» **EXTRACTED ENTRIES**

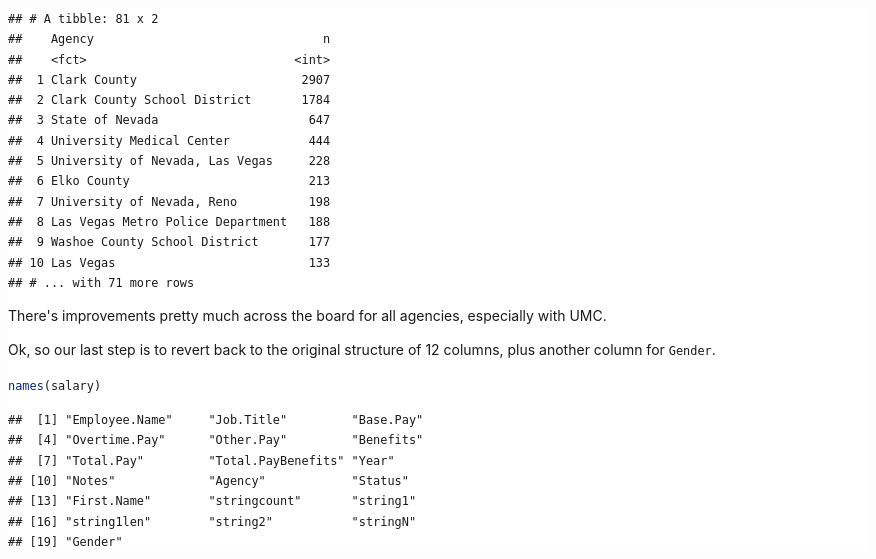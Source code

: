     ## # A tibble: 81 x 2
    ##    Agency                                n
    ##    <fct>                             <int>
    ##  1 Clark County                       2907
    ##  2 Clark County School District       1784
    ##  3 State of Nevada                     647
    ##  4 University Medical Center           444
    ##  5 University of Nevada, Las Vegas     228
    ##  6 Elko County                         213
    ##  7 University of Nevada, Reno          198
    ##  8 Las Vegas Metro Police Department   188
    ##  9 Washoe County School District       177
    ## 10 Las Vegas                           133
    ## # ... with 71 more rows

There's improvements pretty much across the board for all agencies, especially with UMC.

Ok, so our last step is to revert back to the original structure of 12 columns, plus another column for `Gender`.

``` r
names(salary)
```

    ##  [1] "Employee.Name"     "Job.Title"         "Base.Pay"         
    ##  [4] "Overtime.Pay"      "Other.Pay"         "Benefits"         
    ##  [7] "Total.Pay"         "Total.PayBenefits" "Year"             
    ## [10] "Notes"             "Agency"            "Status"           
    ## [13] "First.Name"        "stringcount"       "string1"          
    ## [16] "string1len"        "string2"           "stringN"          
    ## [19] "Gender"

==

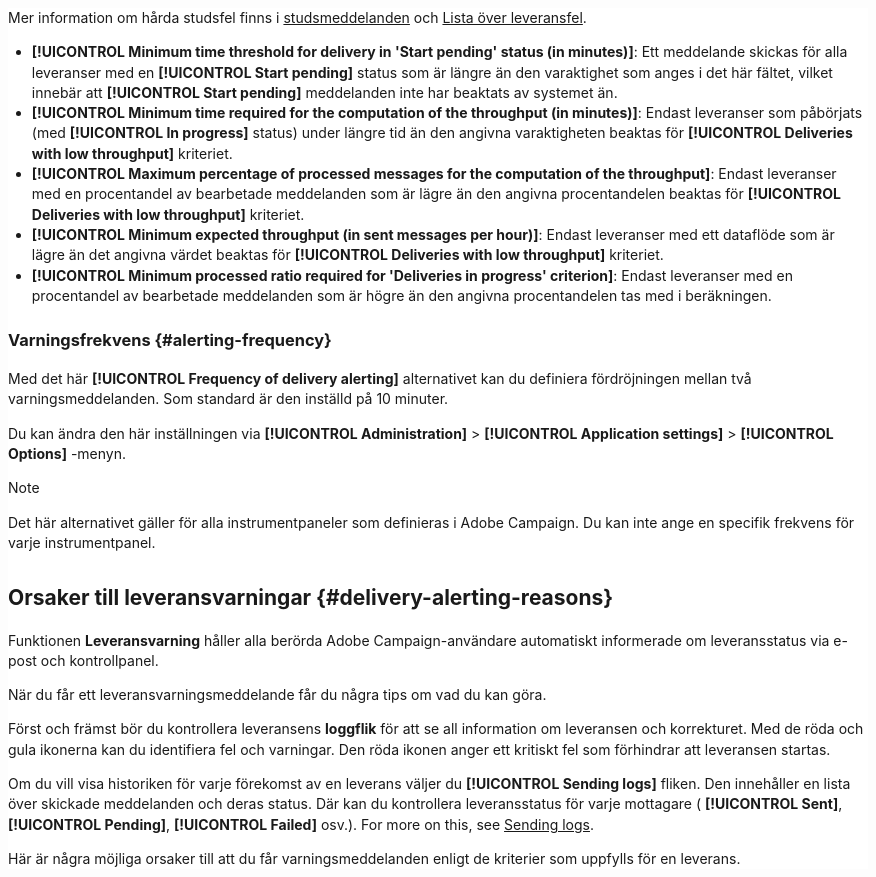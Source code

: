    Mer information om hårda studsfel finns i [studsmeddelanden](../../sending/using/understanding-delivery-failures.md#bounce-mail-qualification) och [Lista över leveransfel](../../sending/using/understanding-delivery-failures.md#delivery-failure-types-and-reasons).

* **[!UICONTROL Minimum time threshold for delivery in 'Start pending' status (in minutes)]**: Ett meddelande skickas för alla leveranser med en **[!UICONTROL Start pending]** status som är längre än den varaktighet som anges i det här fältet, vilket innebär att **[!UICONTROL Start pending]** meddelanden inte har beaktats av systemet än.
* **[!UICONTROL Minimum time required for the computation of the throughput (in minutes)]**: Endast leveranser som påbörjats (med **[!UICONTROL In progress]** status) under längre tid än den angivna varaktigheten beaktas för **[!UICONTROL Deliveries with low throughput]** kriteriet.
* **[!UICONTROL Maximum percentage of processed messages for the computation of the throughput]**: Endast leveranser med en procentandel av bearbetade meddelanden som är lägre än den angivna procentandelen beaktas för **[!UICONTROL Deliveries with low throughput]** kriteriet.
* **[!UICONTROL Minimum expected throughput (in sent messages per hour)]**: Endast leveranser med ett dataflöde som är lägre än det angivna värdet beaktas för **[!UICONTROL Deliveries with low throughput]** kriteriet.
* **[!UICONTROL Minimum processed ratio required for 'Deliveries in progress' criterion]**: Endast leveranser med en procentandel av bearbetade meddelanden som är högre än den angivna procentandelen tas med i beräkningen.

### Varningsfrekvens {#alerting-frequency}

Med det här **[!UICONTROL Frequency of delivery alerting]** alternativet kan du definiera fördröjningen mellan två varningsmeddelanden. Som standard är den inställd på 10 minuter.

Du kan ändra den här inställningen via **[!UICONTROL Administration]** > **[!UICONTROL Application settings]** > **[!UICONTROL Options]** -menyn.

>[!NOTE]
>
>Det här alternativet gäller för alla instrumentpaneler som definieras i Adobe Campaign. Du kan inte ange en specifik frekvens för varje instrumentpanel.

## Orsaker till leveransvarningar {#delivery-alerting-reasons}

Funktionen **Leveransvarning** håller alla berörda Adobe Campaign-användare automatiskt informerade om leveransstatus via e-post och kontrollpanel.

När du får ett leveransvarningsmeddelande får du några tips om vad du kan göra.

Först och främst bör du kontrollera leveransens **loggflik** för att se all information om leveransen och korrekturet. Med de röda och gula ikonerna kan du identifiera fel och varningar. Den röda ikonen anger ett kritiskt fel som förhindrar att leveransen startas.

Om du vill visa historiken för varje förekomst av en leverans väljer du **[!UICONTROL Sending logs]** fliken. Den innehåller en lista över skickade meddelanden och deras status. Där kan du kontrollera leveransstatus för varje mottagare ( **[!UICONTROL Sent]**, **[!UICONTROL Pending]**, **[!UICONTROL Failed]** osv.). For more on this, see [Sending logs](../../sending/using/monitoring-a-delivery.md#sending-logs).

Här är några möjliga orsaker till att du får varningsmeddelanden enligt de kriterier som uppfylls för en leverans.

* * *

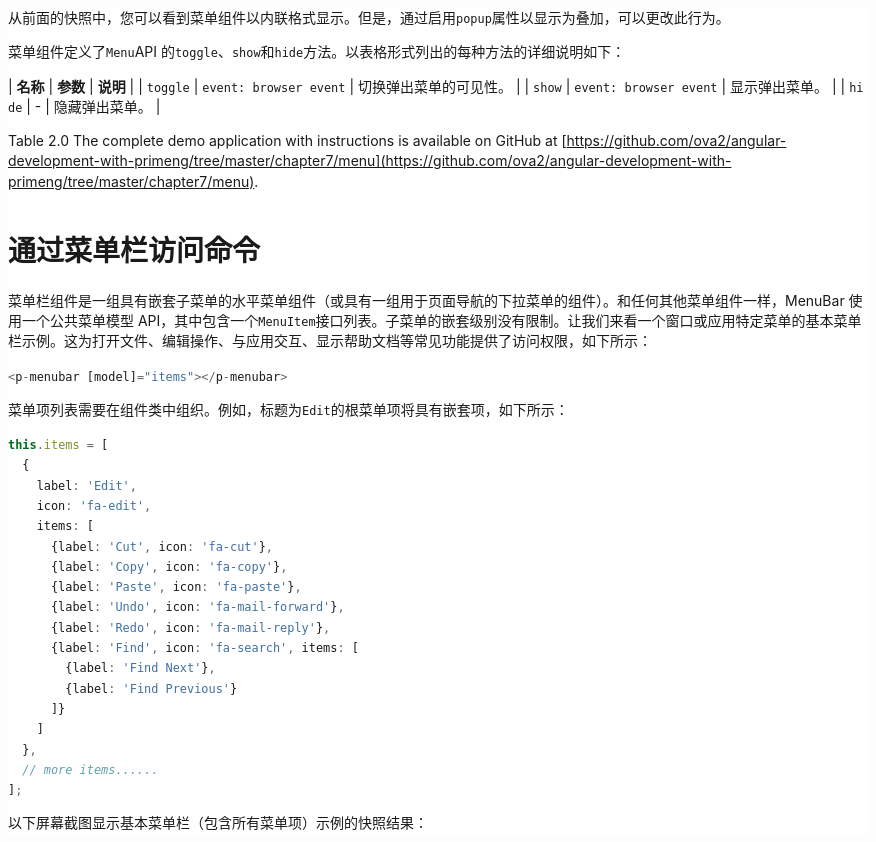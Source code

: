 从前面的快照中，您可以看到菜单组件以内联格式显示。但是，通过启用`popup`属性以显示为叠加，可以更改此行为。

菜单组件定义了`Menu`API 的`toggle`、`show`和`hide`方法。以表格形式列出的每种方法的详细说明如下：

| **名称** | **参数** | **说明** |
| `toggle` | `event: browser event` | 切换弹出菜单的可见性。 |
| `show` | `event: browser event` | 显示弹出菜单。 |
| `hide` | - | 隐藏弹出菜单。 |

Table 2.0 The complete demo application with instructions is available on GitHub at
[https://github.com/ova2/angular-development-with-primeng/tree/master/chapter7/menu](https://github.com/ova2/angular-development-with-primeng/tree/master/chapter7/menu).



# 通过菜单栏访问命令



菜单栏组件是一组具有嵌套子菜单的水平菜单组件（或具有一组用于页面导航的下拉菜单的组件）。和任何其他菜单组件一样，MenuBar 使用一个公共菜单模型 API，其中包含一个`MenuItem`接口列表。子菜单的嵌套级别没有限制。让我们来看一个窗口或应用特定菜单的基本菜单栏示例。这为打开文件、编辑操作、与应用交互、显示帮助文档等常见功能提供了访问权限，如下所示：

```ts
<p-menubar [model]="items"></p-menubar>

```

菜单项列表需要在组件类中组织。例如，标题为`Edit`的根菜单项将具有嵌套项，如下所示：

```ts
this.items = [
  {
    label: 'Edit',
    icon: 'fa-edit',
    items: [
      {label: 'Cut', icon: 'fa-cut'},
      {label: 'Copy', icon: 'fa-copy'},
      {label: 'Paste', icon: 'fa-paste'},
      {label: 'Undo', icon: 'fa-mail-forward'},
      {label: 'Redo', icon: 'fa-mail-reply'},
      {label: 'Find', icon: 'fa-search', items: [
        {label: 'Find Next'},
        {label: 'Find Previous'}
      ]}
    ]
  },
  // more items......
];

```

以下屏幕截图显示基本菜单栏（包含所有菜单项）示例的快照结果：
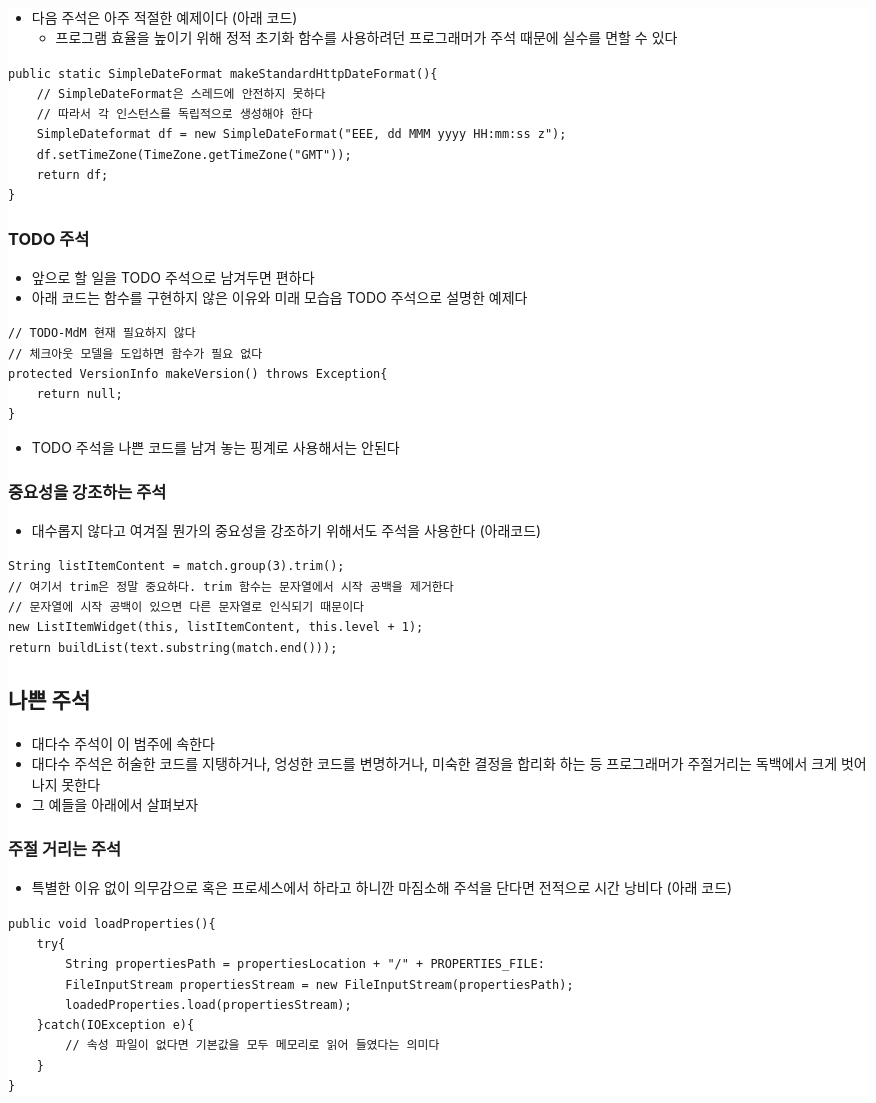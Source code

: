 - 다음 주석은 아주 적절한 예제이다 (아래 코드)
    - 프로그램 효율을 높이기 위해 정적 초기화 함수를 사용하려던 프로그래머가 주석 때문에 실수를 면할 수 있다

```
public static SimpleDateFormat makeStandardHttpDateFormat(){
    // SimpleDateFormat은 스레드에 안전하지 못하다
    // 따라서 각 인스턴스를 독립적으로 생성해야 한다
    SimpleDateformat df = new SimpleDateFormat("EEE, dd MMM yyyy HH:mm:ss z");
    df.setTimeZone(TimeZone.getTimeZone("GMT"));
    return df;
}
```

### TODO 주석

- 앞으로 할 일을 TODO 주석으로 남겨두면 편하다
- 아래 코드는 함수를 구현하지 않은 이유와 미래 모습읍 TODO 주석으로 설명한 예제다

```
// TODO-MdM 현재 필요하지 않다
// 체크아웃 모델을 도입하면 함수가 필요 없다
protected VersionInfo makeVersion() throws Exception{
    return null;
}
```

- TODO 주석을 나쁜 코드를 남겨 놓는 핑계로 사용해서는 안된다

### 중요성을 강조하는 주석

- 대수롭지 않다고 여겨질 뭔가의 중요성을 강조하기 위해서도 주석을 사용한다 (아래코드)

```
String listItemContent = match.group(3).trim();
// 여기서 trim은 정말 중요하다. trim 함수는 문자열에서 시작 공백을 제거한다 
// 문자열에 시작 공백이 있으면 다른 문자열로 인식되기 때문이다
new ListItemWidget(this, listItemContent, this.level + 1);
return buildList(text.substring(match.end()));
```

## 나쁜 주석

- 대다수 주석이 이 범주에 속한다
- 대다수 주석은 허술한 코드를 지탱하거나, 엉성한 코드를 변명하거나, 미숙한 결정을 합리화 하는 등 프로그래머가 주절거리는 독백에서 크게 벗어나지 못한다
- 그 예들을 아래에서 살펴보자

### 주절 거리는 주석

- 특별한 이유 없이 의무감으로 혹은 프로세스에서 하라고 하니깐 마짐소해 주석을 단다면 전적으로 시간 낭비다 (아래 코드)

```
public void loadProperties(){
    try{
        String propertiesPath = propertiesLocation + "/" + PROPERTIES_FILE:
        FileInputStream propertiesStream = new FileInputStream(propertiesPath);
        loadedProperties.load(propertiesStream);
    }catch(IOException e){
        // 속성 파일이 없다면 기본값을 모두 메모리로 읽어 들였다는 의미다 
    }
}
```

» **WORK TO BE COMPLETED**
Tell how many lines in the material hold the word "Clark". Reply with the number only.

» **REPLY TO THE EXERCISE**
2